Python
Reverse Video Search
Here, we will use Lantern to implement a reverse video search engine. That is, given a video, we will return videos that are "similar" to that video from a collection of video that we index. In this case, we will be considering the "action" displayed in that video as constituting similarity across videos.
The videos we will be indexing will be a subset of the Kinetics dataset.
To generate the video embeddings, we will use the Omnivore
model, using the towhee
python library.
If you are running this in a colab, note that enabling a gpu-enabled runtime will be faster when we compute the embeddings. A cpu runtime will take significantly longer.
A Jupyter notebook with this code can be found here.
Setup
Sign up for Lantern Cloud to create a database instance. In this demo, we assume that the instance you create has a user postgres
, password postgres
, and database ourdb
.
Installing other Dependencies
python -m pip install -q towhee towhee.models pillow ipython
Downloading Video dataset
curl -L https://github.com/towhee-io/examples/releases/download/data/reverse_video_search.zip -O
unzip -q -o reverse_video_search.zip
We also downloaded the file reverse_video_search.csv
which contains the id, path, and label of our videos, as seen below:
import pandas as pd
df = pd.read_csv('./reverse_video_search.csv')
# We'll use this to get a video from an id
id_video = df.set_index('id')['path'].to_dict()
label_ids = {}
for label in set(df['label']):
label_ids[label] = list(df[df['label']==label].id)
# Visualize the first few rows...
df.head(3)
ID | Path | Label |
---|---|---|
0 | ./train/country_line_dancing/bTbC3w_NIvM.mp4 | country_line_dancing |
1 | ./train/country_line_dancing/n2dWtEmNn5c.mp4 | country_line_dancing |
2 | ./train/country_line_dancing/zta-Iv-xK7I.mp4 | country_line_dancing |
Create Postgres Table
Now let's set up psycopg2
with postgres, and enable the lantern extension
import psycopg2
# We use the dbname, user, and password that we specified above
conn = psycopg2.connect(
dbname="ourdb",
user="postgres",
password="postgres",
host="localhost",
port="5432"
)
Now let's create the table that we will use to store these embeddings. We'll call the table videos_search
, and it will an integer id
corresponding to the video's id in the dataset, and the embedding for the video vector
. Note that we make vector
of type real array (real[]
).
# Create the table
cursor = conn.cursor()
TABLE_NAME = "videos_search"
create_table_query = f"CREATE TABLE {TABLE_NAME} (id integer, vector real[]);"
cursor.execute(create_table_query)
conn.commit()
cursor.close()
Inserting video embeddings into our database
Now that we have a table created, let's create and insert the embeddings for the videos we have.

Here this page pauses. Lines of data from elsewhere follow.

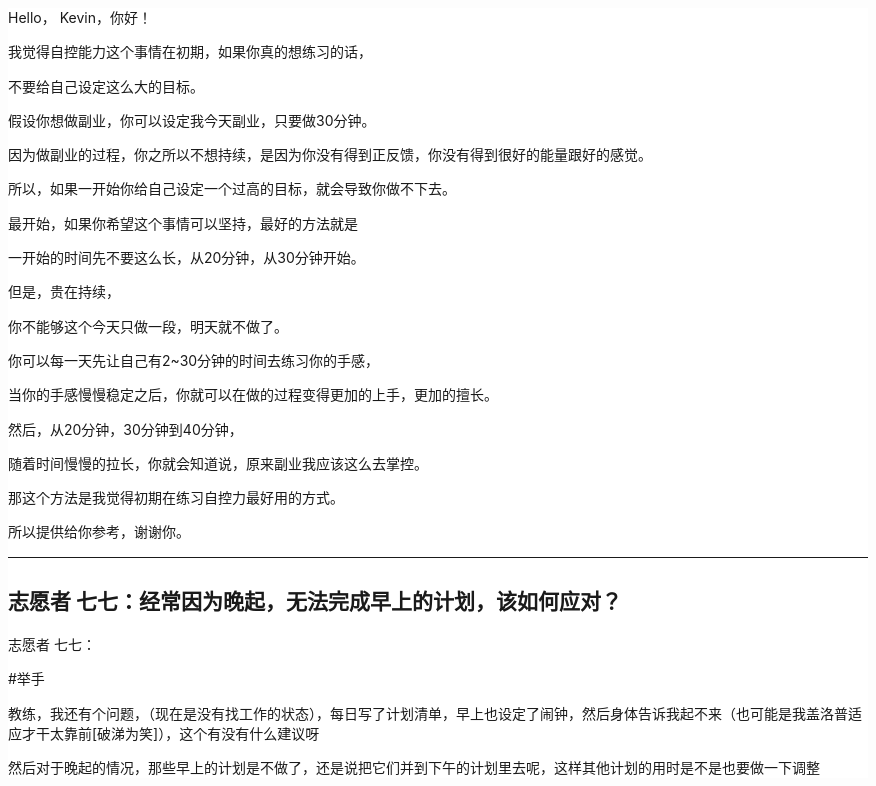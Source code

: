 Hello， Kevin，你好！

我觉得自控能力这个事情在初期，如果你真的想练习的话，

不要给自己设定这么大的目标。

假设你想做副业，你可以设定我今天副业，只要做30分钟。

因为做副业的过程，你之所以不想持续，是因为你没有得到正反馈，你没有得到很好的能量跟好的感觉。

所以，如果一开始你给自己设定一个过高的目标，就会导致你做不下去。

最开始，如果你希望这个事情可以坚持，最好的方法就是

一开始的时间先不要这么长，从20分钟，从30分钟开始。

但是，贵在持续，

你不能够这个今天只做一段，明天就不做了。

你可以每一天先让自己有2~30分钟的时间去练习你的手感，

当你的手感慢慢稳定之后，你就可以在做的过程变得更加的上手，更加的擅长。

然后，从20分钟，30分钟到40分钟，

随着时间慢慢的拉长，你就会知道说，原来副业我应该这么去掌控。

那这个方法是我觉得初期在练习自控力最好用的方式。

所以提供给你参考，谢谢你。

* * *

## 志愿者 七七：经常因为晚起，无法完成早上的计划，该如何应对？

志愿者 七七：

#举手

教练，我还有个问题，（现在是没有找工作的状态），每日写了计划清单，早上也设定了闹钟，然后身体告诉我起不来（也可能是我盖洛普适应才干太靠前[破涕为笑]），这个有没有什么建议呀

然后对于晚起的情况，那些早上的计划是不做了，还是说把它们并到下午的计划里去呢，这样其他计划的用时是不是也要做一下调整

Note that the majority of the time spent here is on computing the embeddings for the videos.
Note that the dimensionality of the embeddings we compute is 768, and so this is the dimensionality of the vectors that we will be inserting into our database.

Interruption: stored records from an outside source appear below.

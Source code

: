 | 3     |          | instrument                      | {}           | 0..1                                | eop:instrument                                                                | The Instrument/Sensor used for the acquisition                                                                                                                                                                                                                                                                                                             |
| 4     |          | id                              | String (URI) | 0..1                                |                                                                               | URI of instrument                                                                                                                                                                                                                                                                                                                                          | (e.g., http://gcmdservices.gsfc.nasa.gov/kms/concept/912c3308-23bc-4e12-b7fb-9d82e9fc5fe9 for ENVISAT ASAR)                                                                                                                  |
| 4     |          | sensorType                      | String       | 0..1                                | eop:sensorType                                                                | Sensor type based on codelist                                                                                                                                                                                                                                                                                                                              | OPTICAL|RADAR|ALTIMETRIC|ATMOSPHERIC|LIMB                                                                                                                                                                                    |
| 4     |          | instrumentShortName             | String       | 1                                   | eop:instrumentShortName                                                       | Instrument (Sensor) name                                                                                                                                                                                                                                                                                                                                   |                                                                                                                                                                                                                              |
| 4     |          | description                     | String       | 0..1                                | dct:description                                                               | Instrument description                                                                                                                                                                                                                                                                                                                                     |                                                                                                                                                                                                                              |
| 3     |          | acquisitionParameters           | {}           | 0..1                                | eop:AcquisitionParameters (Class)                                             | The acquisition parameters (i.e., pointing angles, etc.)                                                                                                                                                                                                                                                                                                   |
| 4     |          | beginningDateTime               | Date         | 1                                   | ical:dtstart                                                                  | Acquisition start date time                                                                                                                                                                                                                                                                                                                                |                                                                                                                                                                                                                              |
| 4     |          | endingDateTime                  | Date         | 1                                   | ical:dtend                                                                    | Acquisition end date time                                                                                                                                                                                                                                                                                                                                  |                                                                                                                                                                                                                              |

Let's specify the insert pipeline we will use and run it:
from towhee import pipe, ops
from towhee.datacollection import DataCollection
def read_csv(csv_file):
import csv
with open(csv_file, 'r', encoding='utf-8-sig') as f:
data = csv.DictReader(f)
for line in data:
yield line['id'], line['path'], line['label']
cursor = conn.cursor()
def single_insert(id, features):
vector = [float(x) for x in features]
cursor.execute(f"INSERT INTO {TABLE_NAME} (id, vector) VALUES (%s, %s);", (id, vector))
insert_pipe = (
pipe.input('csv_path')
.flat_map('csv_path', ('id', 'path', 'label'), read_csv)

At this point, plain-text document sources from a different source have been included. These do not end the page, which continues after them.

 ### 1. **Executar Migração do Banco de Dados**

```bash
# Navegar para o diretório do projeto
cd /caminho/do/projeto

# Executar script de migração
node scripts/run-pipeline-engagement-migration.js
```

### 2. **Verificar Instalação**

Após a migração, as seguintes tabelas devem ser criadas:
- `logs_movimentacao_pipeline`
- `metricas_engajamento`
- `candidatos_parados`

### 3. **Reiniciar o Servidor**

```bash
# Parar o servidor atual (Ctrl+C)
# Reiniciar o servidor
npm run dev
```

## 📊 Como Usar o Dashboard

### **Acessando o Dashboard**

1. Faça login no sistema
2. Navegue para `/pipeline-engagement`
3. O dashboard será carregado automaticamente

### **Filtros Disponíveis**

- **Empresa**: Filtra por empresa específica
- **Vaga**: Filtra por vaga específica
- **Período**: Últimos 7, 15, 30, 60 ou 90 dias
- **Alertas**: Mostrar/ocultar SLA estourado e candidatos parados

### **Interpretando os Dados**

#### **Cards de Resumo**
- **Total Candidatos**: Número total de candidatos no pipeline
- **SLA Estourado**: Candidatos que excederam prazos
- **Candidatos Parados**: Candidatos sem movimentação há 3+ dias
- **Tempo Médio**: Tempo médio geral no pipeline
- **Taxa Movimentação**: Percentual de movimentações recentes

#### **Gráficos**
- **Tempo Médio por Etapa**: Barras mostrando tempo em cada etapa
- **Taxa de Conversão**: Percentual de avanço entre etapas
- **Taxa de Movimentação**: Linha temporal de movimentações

.map('id', 'id', lambda x: int(x))
.map('path', 'frames', ops.video_decode.ffmpeg(sample_type='uniform_temporal_subsample', args={'num_samples': 16}))
.map('frames', ('labels', 'scores', 'features'), ops.action_classification.omnivore(model_name='omnivore_swinT'))
.map(('id', 'features'), 'insert_res', single_insert)
.output()
)
insert_pipe('reverse_video_search.csv')
conn.commit()
cursor.close()
Creating an Index
Now that we have inserted the embeddings into our database, we need to construct an index in postgres using lantern. This is important because the index will tell allow postgres to use lantern when performing vector search.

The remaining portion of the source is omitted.